The 38-year-old has been spreading his caustic-style jokes around the world for years and has been featured on shows such as NBC’s “Last Comic Standing” and ABC’s “Comics Unleashed.” He’s sold out headlining shows across the U.S., Australia and several other countries.

“I was one of the first guys to kind of travel all over the world,” Ifft said. “I still do a little bit, like I’ve got Australia coming up soon and I’m going to South Africa and the UK in a little bit. Kinda fun.”

He travels because he doesn’t like to play the same places over and over again.

“It’s the same reason you eat dinner at different restaurants, you know, you get bored. America’s a great place, but it gets boring and I like to see other cultures, to see other people and it’s nice to make other people laugh and share my comedy with other people around the world,” Ifft said. “And there’s also all those hot ladies in other countries.”

He was only joking, though. Ifft has a girlfriend and said they’re talking about a wedding, sometime in the future. He said his “large muscles” are probably her favorite part of him.

“I don’t think it’s my sense of humor – that makes her mad,” Ifft said.

That sarcastic, think-first sense of humor, which he uses during his stand-up routines, can get him in trouble with audiences. But it’s all just a joke, he said.

College audiences usually don’t get as offended, but he wants to warn Grand Valley State University students before his Nov. 15 show that he will be the “the funniest comedian in Grand Valley that night,” and to not get offended.

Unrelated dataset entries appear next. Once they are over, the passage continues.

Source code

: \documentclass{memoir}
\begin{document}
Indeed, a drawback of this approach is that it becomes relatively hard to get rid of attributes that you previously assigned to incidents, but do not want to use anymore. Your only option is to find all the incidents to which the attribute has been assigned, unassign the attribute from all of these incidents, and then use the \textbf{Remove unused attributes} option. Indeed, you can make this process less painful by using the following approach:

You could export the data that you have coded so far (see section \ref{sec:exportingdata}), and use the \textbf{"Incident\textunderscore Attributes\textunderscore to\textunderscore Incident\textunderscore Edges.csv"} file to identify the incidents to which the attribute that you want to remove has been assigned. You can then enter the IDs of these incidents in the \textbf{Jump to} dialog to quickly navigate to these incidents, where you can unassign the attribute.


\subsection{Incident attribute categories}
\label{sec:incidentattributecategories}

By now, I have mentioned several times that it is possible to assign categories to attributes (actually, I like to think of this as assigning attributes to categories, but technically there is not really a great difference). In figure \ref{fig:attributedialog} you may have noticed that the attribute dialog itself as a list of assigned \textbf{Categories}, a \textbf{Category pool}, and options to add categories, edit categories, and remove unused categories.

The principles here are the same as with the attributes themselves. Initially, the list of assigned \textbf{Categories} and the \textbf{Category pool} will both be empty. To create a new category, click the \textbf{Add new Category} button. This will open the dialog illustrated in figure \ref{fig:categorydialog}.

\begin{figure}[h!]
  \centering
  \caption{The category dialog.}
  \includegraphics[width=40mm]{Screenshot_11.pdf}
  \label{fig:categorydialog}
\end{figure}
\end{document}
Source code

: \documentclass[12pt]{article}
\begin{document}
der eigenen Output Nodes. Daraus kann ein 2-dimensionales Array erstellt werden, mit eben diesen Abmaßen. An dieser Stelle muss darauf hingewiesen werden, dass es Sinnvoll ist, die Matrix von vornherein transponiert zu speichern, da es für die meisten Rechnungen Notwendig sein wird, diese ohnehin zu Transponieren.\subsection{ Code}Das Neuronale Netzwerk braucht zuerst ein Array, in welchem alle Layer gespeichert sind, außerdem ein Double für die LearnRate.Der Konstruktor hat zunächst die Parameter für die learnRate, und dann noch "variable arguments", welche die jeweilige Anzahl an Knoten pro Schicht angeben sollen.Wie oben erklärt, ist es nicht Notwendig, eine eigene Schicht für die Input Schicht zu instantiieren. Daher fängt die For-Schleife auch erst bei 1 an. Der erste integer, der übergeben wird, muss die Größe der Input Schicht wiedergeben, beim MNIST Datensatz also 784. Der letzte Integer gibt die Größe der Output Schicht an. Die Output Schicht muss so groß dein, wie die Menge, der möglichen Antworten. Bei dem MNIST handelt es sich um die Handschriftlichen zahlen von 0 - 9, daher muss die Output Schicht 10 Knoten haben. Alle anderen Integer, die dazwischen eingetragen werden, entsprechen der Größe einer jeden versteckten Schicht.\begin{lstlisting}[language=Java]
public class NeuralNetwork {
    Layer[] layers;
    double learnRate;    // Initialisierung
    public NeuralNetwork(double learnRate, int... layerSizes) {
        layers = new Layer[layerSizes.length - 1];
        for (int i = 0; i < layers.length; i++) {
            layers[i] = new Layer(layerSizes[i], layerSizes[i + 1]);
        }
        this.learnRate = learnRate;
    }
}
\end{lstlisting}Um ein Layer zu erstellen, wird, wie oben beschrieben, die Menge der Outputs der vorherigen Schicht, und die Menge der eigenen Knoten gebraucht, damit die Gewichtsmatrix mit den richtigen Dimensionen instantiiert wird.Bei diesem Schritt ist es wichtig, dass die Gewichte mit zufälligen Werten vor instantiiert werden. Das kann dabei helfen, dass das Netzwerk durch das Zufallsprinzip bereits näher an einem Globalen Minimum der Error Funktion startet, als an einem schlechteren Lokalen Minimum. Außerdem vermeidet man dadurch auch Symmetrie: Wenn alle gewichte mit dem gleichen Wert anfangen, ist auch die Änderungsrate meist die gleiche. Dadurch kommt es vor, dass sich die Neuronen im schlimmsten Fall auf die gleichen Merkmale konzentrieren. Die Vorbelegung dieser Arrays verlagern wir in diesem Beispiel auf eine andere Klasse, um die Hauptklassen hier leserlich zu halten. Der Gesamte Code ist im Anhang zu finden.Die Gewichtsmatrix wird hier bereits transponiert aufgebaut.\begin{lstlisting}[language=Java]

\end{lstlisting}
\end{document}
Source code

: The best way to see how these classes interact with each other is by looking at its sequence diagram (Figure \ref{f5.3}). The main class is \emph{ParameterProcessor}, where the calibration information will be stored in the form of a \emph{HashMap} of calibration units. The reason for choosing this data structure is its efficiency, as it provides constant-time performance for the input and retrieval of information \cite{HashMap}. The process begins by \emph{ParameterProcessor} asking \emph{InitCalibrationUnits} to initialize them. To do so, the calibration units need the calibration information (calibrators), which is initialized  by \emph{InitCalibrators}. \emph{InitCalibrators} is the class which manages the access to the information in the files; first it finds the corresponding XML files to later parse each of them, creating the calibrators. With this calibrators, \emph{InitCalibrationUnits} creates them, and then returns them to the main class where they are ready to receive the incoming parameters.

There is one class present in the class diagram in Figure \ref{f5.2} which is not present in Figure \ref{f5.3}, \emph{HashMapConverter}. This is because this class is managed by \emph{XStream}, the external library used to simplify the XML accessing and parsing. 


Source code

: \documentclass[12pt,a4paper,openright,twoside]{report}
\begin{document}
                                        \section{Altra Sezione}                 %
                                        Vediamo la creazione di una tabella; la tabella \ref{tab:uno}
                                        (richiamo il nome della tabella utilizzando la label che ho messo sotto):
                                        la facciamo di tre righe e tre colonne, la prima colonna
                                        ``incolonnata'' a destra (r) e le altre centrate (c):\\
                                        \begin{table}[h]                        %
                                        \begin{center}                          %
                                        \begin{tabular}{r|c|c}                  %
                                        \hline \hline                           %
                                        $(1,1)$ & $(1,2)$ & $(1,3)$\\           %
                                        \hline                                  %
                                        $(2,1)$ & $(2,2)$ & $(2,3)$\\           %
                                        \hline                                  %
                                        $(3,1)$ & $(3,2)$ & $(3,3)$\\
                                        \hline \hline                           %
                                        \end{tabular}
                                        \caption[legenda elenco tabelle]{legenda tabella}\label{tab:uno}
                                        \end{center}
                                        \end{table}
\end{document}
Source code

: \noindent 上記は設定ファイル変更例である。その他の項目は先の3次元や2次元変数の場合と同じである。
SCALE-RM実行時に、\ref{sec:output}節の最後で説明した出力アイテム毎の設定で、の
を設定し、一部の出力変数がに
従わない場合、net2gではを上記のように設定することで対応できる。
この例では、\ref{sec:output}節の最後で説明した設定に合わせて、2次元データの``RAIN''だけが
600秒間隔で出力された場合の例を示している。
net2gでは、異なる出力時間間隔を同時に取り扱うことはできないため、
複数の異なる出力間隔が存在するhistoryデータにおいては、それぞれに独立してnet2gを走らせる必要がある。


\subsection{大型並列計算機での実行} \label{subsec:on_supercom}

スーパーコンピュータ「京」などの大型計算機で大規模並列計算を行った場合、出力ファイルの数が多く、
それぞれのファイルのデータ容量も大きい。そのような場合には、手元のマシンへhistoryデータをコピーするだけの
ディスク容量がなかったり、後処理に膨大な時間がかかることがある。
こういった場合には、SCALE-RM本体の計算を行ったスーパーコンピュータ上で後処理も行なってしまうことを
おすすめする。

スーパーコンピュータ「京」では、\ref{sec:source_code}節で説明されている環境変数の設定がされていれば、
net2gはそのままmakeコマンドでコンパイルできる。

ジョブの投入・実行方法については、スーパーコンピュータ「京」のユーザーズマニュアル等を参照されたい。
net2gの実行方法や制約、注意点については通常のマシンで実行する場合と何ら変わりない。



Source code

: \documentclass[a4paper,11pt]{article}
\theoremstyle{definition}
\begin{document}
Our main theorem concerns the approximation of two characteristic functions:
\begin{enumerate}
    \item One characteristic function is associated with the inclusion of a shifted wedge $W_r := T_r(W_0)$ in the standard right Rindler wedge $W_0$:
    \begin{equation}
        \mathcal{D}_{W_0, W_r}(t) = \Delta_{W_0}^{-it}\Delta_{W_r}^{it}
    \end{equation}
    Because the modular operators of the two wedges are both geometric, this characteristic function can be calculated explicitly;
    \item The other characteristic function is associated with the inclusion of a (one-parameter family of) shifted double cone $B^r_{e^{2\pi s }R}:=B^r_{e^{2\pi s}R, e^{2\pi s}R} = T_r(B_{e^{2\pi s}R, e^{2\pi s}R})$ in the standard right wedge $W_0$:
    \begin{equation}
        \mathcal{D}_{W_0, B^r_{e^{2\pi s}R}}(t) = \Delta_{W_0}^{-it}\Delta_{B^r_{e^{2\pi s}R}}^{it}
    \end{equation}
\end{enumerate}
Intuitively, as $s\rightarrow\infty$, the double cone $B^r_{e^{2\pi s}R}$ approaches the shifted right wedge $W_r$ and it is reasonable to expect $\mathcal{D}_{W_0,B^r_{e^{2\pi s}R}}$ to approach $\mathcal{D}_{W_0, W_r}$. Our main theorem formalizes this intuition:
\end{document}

“Remember they’re all jokes,” he said.

But even when people are offended, it doesn’t really bother him.

“It’s a joke, it’s never purposeful or, you know, I’m not talking seriously,” he said. “I’m talking in a joking manner. It’s like when you watch South Park, it’s a comedy. You can’t get upset about South Park.”

Those jokes, along with help from fellow comedian Jim Jefferies and guests such as Andy Dick, Bob Saget and TJ Miller, has kept their podcast, Talkin’ Shit within the Top 10 comedy podcasts on iTunes for weeks at a time.

A podcast that he said is “very, very scary” to make.

“You never know what’s going to happen,” he said. “Next week we’re doing the Great American Challenge, where we have to eat a whole pizza, drink a 30-pack of beer, smoke two grams of marijuana… and then one person has to streak around the block and then it’s a race – and so this all goes on in my house.”

Crazy challenges and uncensored jokes make up most of the podcasts, but comedy is all Ifft can do.

“I can’t do anything else,” he said. “I have no skills.”

His comedy career started with an open mic night in New York City after attending the University of Pittsburgh.

“I just went down and did an open mic one night and found out I could get paid to talk about all the things that I’d get fired, or get in trouble for, or arrested, or whatever, and I was like, ‘This is easy – I just act like an idiot and get paid for it.’”

And finally one night, his comedic dream realization hit him.

“When I was leaving my apartment in New York and I had five shows that night – in New York I do a lot of shows – and I was very single, and there were a lot of women in my life and I was like, ‘Ah, you know, I’m single, I can do whatever I want to do, I’ve got fun shows all over New York City tonight, no boss, no one to tell me what to do, makin’ lots of money,’” he said. “And I was just like, ‘This is the greatest life in the entire world.”